- **WHAT TO PRODUCE**: For the entries below, print exactly the lines between the line holding "Utilisez Gemini CLI" and the line holding "### 2. Génération d'idées et brainstorming", inclusive, and nothing else.

- **INFORMATION PROVIDED**:
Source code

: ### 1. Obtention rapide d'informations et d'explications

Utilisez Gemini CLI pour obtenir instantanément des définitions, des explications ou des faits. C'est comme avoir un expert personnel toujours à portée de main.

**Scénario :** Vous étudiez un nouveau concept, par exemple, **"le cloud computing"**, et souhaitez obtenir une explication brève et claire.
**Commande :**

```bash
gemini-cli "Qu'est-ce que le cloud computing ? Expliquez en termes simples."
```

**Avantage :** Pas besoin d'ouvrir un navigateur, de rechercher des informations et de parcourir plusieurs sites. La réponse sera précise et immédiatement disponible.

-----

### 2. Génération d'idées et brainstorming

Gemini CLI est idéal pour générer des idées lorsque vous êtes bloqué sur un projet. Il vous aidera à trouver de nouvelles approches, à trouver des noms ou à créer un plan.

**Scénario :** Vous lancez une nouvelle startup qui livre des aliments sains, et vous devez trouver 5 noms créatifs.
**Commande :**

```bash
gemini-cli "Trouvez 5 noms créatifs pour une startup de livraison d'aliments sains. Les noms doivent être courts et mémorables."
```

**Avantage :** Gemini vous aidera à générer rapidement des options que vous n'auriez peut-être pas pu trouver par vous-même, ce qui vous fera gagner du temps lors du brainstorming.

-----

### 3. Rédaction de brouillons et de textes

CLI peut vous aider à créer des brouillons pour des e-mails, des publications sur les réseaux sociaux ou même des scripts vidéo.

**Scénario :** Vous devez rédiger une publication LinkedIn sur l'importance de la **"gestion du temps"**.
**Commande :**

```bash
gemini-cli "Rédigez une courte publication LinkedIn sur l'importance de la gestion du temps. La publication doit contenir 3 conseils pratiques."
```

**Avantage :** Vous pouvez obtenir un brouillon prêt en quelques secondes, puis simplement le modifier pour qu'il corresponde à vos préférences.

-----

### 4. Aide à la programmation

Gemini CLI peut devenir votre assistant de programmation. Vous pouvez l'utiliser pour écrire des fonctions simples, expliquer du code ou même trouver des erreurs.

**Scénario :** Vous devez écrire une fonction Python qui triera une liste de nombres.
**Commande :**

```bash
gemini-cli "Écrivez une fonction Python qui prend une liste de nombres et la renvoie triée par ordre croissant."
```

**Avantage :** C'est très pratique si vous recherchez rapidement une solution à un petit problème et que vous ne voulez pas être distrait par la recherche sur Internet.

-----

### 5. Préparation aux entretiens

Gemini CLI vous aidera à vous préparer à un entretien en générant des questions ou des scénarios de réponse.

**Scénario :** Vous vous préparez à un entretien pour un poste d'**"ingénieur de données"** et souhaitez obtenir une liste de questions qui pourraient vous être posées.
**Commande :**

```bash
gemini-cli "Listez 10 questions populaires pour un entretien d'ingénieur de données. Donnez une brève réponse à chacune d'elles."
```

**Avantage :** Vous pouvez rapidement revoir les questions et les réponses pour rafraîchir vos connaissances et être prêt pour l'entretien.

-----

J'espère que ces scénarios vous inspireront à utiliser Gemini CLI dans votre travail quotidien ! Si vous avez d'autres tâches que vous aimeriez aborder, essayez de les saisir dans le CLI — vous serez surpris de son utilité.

- **TASK SOLUTION**:
Utilisez Gemini CLI pour obtenir instantanément des définitions, des explications ou des faits. C'est comme avoir un expert personnel toujours à portée de main.

**Scénario :** Vous étudiez un nouveau concept, par exemple, **"le cloud computing"**, et souhaitez obtenir une explication brève et claire.
**Commande :**

```bash
gemini-cli "Qu'est-ce que le cloud computing ? Expliquez en termes simples."
```

**Avantage :** Pas besoin d'ouvrir un navigateur, de rechercher des informations et de parcourir plusieurs sites. La réponse sera précise et immédiatement disponible.

-----

### 2. Génération d'idées et brainstorming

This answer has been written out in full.